Se a bola balança a rede, então, você não pode mais explodir de felicidade ou de tristeza! Tem de esperar sua majestade, o VT, dizer o que aconteceu. 

É como brincar de estátua sem querer brincar: a pessoa só se mexe depois que o homem do apito consulta o maldito oráculo auricular, dure isso o tempo que for, e aponta ou não para o meio do campo. 

Terá sido impedimento? Mão? Houve falta no lance? A cabeça não para de fazer crick-crock e o coração vai a mil. Mas que se dane o coração da gente, não é? 

Imagina ter de aguentar essa lenga-lenga nos 380 jogos do Campeonato Brasileiro!? 

Tudo isso me leva a fazer uma associação com a trama de “Deuses Americanos”, livro de Neil Gaiman que virou série em um canal de streaming.

Na obra, Gaiman fala de deuses ancestrais, adorados por povos antigos da África, da Europa e da Ásia, que, assumindo a figura humana, são levados para a América, graças à sua inscrição na memória e na alma dos primeiros colonos.

Num belo dia, tais deuses, que vivem de forma decadente e parecem fadados ao esquecimento, são confrontados por novas divindades, surgidas dos cultos típicos da pós-modernidade – a tecnologia, a TV, a mídia, a Internet. Daí, eles tentam juntar os cacos para uma guerra.

Sinto que os deuses do futebol vivem momento semelhante. Figuras míticas como o “Sobrenatural de Almeida’, o “La Mano de Dios”, o “Foi Pênalti, Mas o Juiz Não Viu” e seu irmão “Não foi Pênalti, Mas o Juiz Viu” – os dois integrantes de um “Timão” de potestades –, além do famoso “Fomos Garfados” (bastante admirado em Vespasiano), estão sob ataque severo do supremo deus VAR, braço futebolístico do Olimpo tecnológico.
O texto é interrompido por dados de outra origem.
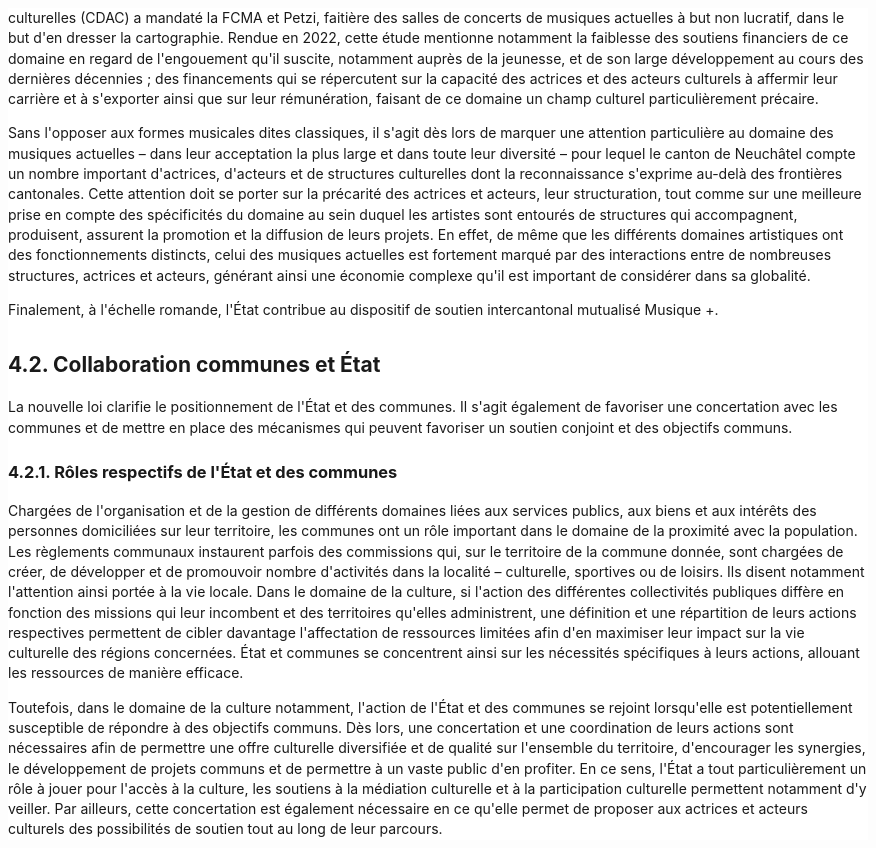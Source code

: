culturelles (CDAC) a mandaté la FCMA et Petzi, faitière des salles de concerts de musiques actuelles à but non lucratif, dans le but d'en dresser la cartographie. Rendue en 2022, cette étude mentionne notamment la faiblesse des soutiens financiers de ce domaine en regard de l'engouement qu'il suscite, notamment auprès de la jeunesse, et de son large développement au cours des dernières décennies ; des financements qui se répercutent sur la capacité des actrices et des acteurs culturels à affermir leur carrière et à s'exporter ainsi que sur leur rémunération, faisant de ce domaine un champ culturel particulièrement précaire.

Sans l'opposer aux formes musicales dites classiques, il s'agit dès lors de marquer une attention particulière au domaine des musiques actuelles – dans leur acceptation la plus large et dans toute leur diversité – pour lequel le canton de Neuchâtel compte un nombre important d'actrices, d'acteurs et de structures culturelles dont la reconnaissance s'exprime au-delà des frontières cantonales. Cette attention doit se porter sur la précarité des actrices et acteurs, leur structuration, tout comme sur une meilleure prise en compte des spécificités du domaine au sein duquel les artistes sont entourés de structures qui accompagnent, produisent, assurent la promotion et la diffusion de leurs projets. En effet, de même que les différents domaines artistiques ont des fonctionnements distincts, celui des musiques actuelles est fortement marqué par des interactions entre de nombreuses structures, actrices et acteurs, générant ainsi une économie complexe qu'il est important de considérer dans sa globalité.

Finalement, à l'échelle romande, l'État contribue au dispositif de soutien intercantonal mutualisé Musique +.

## 4.2. Collaboration communes et État

La nouvelle loi clarifie le positionnement de l'État et des communes. Il s'agit également de favoriser une concertation avec les communes et de mettre en place des mécanismes qui peuvent favoriser un soutien conjoint et des objectifs communs.

### 4.2.1. Rôles respectifs de l'État et des communes

Chargées de l'organisation et de la gestion de différents domaines liées aux services publics, aux biens et aux intérêts des personnes domiciliées sur leur territoire, les communes ont un rôle important dans le domaine de la proximité avec la population. Les règlements communaux instaurent parfois des commissions qui, sur le territoire de la commune donnée, sont chargées de créer, de développer et de promouvoir nombre d'activités dans la localité – culturelle, sportives ou de loisirs. Ils disent notamment l'attention ainsi portée à la vie locale. Dans le domaine de la culture, si l'action des différentes collectivités publiques diffère en fonction des missions qui leur incombent et des territoires qu'elles administrent, une définition et une répartition de leurs actions respectives permettent de cibler davantage l'affectation de ressources limitées afin d'en maximiser leur impact sur la vie culturelle des régions concernées. État et communes se concentrent ainsi sur les nécessités spécifiques à leurs actions, allouant les ressources de manière efficace.

Toutefois, dans le domaine de la culture notamment, l'action de l'État et des communes se rejoint lorsqu'elle est potentiellement susceptible de répondre à des objectifs communs. Dès lors, une concertation et une coordination de leurs actions sont nécessaires afin de permettre une offre culturelle diversifiée et de qualité sur l'ensemble du territoire, d'encourager les synergies, le développement de projets communs et de permettre à un vaste public d'en profiter. En ce sens, l'État a tout particulièrement un rôle à jouer pour l'accès à la culture, les soutiens à la médiation culturelle et à la participation culturelle permettent notamment d'y veiller. Par ailleurs, cette concertation est également nécessaire en ce qu'elle permet de proposer aux actrices et acteurs culturels des possibilités de soutien tout au long de leur parcours.
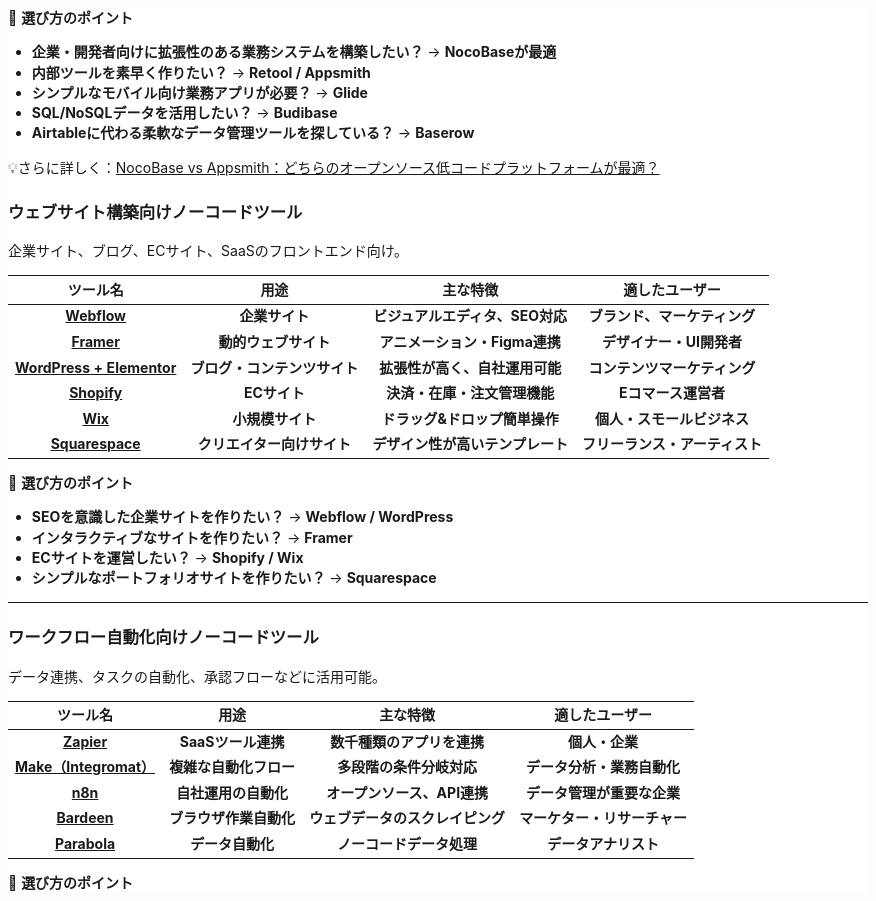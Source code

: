 📌 **選び方のポイント**

* **企業・開発者向けに拡張性のある業務システムを構築したい？** → **NocoBaseが最適**
* **内部ツールを素早く作りたい？** → **Retool / Appsmith**
* **シンプルなモバイル向け業務アプリが必要？** → **Glide**
* **SQL/NoSQLデータを活用したい？** → **Budibase**
* **Airtableに代わる柔軟なデータ管理ツールを探している？** → **Baserow**

💡さらに詳しく：[NocoBase vs Appsmith：どちらのオープンソース低コードプラットフォームが最適？](https://www.nocobase.com/cn/blog/nocobase-vs-appsmith)

### ウェブサイト構築向けノーコードツール

企業サイト、ブログ、ECサイト、SaaSのフロントエンド向け。


|                    **ツール名**                    |           **用途**           |           **主な特徴**           |       **適したユーザー**       |
| :-------------------------------------------------: | :--------------------------: | :------------------------------: | :----------------------------: |
|         **[Webflow](https://webflow.com/)**         |        **企業サイト**        | **ビジュアルエディタ、SEO対応** |  **ブランド、マーケティング**  |
|        **[Framer](https://www.framer.com/)**        |     **動的ウェブサイト**     |  **アニメーション・Figma連携**  |    **デザイナー・UI開発者**    |
| **[WordPress + Elementor](https://elementor.com/)** | **ブログ・コンテンツサイト** |  **拡張性が高く、自社運用可能**  |  **コンテンツマーケティング**  |
|       **[Shopify](https://www.shopify.com)**       |         **ECサイト**         |   **決済・在庫・注文管理機能**   |      **Eコマース運営者**      |
|           **[Wix](https://www.wix.com/)**           |       **小規模サイト**       |  **ドラッグ&ドロップ簡単操作**  |   **個人・スモールビジネス**   |
|   **[Squarespace](https://www.squarespace.com/)**   |  **クリエイター向けサイト**  | **デザイン性が高いテンプレート** | **フリーランス・アーティスト** |

📌 **選び方のポイント**

* **SEOを意識した企業サイトを作りたい？** → **Webflow / WordPress**
* **インタラクティブなサイトを作りたい？** → **Framer**
* **ECサイトを運営したい？** → **Shopify / Wix**
* **シンプルなポートフォリオサイトを作りたい？** → **Squarespace**

---

### ワークフロー自動化向けノーコードツール

データ連携、タスクの自動化、承認フローなどに活用可能。


|                  **ツール名**                  |        **用途**        |           **主な特徴**           |      **適したユーザー**      |
| :---------------------------------------------: | :--------------------: | :------------------------------: | :--------------------------: |
|        **[Zapier](https://zapier.com/)**        |   **SaaSツール連携**   |    **数千種類のアプリを連携**    |        **個人・企業**        |
| **[Make（Integromat）](https://www.make.com/)** | **複雑な自動化フロー** |     **多段階の条件分岐対応**     |  **データ分析・業務自動化**  |
|           **[n8n](https://n8n.io/)**           |  **自社運用の自動化**  |   **オープンソース、API連携**   |  **データ管理が重要な企業**  |
|     **[Bardeen](https://www.bardeen.ai/)**     | **ブラウザ作業自動化** | **ウェブデータのスクレイピング** | **マーケター・リサーチャー** |
|      **[Parabola](https://parabola.io/)**      |    **データ自動化**    |     **ノーコードデータ処理**     |     **データアナリスト**     |

📌 **選び方のポイント**
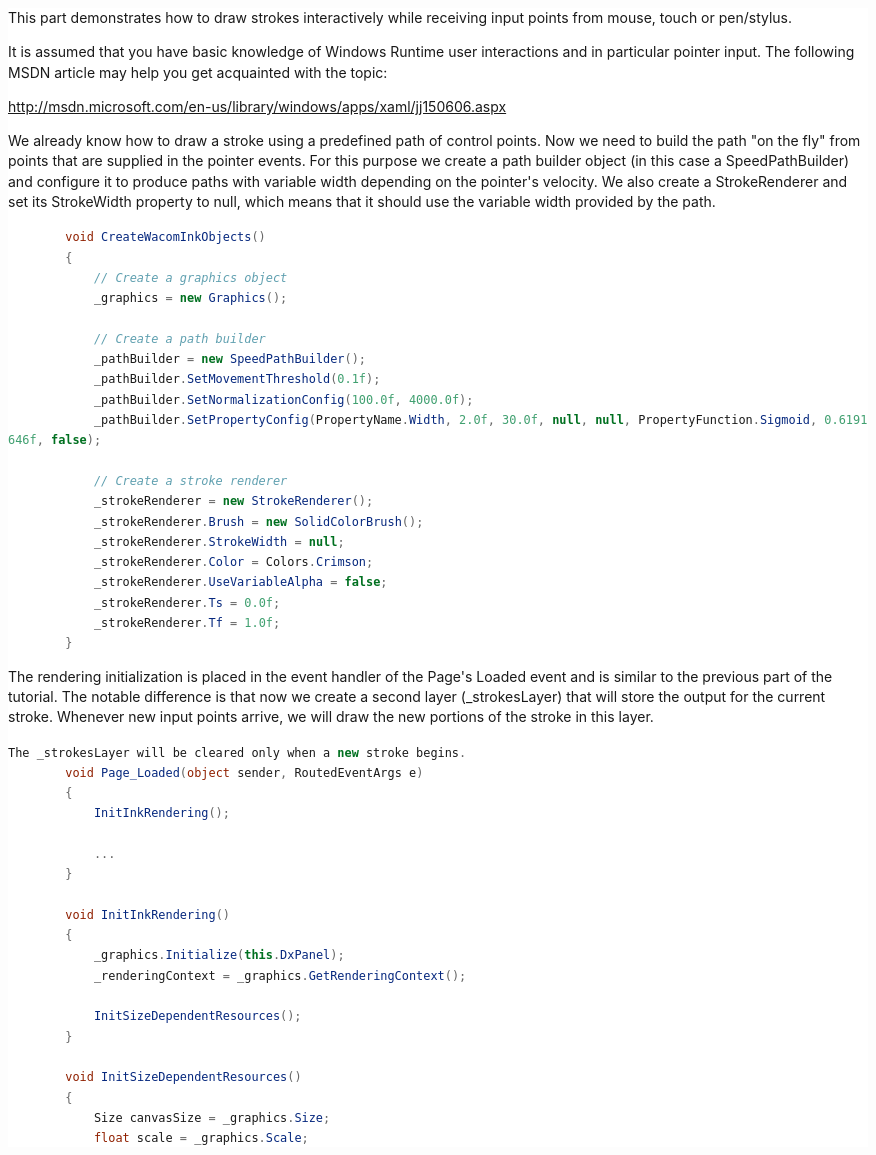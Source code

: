 This part demonstrates how to draw strokes interactively while receiving input points from mouse, touch or pen/stylus.

It is assumed that you have basic knowledge of Windows Runtime user interactions and in particular pointer input. 
The following MSDN article may help you get acquainted with the topic:

http://msdn.microsoft.com/en-us/library/windows/apps/xaml/jj150606.aspx

We already know how to draw a stroke using a predefined path of control points. 
Now we need to build the path "on the fly" from points that are supplied in the pointer events. 
For this purpose we create a path builder object (in this case a SpeedPathBuilder) and configure it to produce paths with variable width depending on the pointer's velocity. 
We also create a StrokeRenderer and set its StrokeWidth property to null, which means that it should use the variable width provided by the path.

```csharp
        void CreateWacomInkObjects()
        {
            // Create a graphics object
            _graphics = new Graphics();

            // Create a path builder
            _pathBuilder = new SpeedPathBuilder();
            _pathBuilder.SetMovementThreshold(0.1f);
            _pathBuilder.SetNormalizationConfig(100.0f, 4000.0f);
            _pathBuilder.SetPropertyConfig(PropertyName.Width, 2.0f, 30.0f, null, null, PropertyFunction.Sigmoid, 0.6191646f, false);

            // Create a stroke renderer
            _strokeRenderer = new StrokeRenderer();
            _strokeRenderer.Brush = new SolidColorBrush();
            _strokeRenderer.StrokeWidth = null;
            _strokeRenderer.Color = Colors.Crimson;
            _strokeRenderer.UseVariableAlpha = false;
            _strokeRenderer.Ts = 0.0f;
            _strokeRenderer.Tf = 1.0f;
        }
```

The rendering initialization is placed in the event handler of the Page's Loaded event and is similar to the previous part of the tutorial. 
The notable difference is that now we create a second layer (_strokesLayer) that will store the output for the current stroke. 
Whenever new input points arrive, we will draw the new portions of the stroke in this layer. 

```csharp
The _strokesLayer will be cleared only when a new stroke begins.
        void Page_Loaded(object sender, RoutedEventArgs e)
        {
            InitInkRendering();

            ...
        }

        void InitInkRendering()
        {
            _graphics.Initialize(this.DxPanel);
            _renderingContext = _graphics.GetRenderingContext();

            InitSizeDependentResources();
        }

        void InitSizeDependentResources()
        {
            Size canvasSize = _graphics.Size;
            float scale = _graphics.Scale;
```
É fato que, mesmo com todos os defeitos, e do alto do pedestal da falibilidade humana, os deuses antigos eram muito, mas muito mais divertidos! Enfim... Mesmo ciente de que o VAR está aí para ficar, não suporto mais os “sacrifícios” que sou obrigado a fazer em sua homenagem, como o de assistir às partidas em que é usado.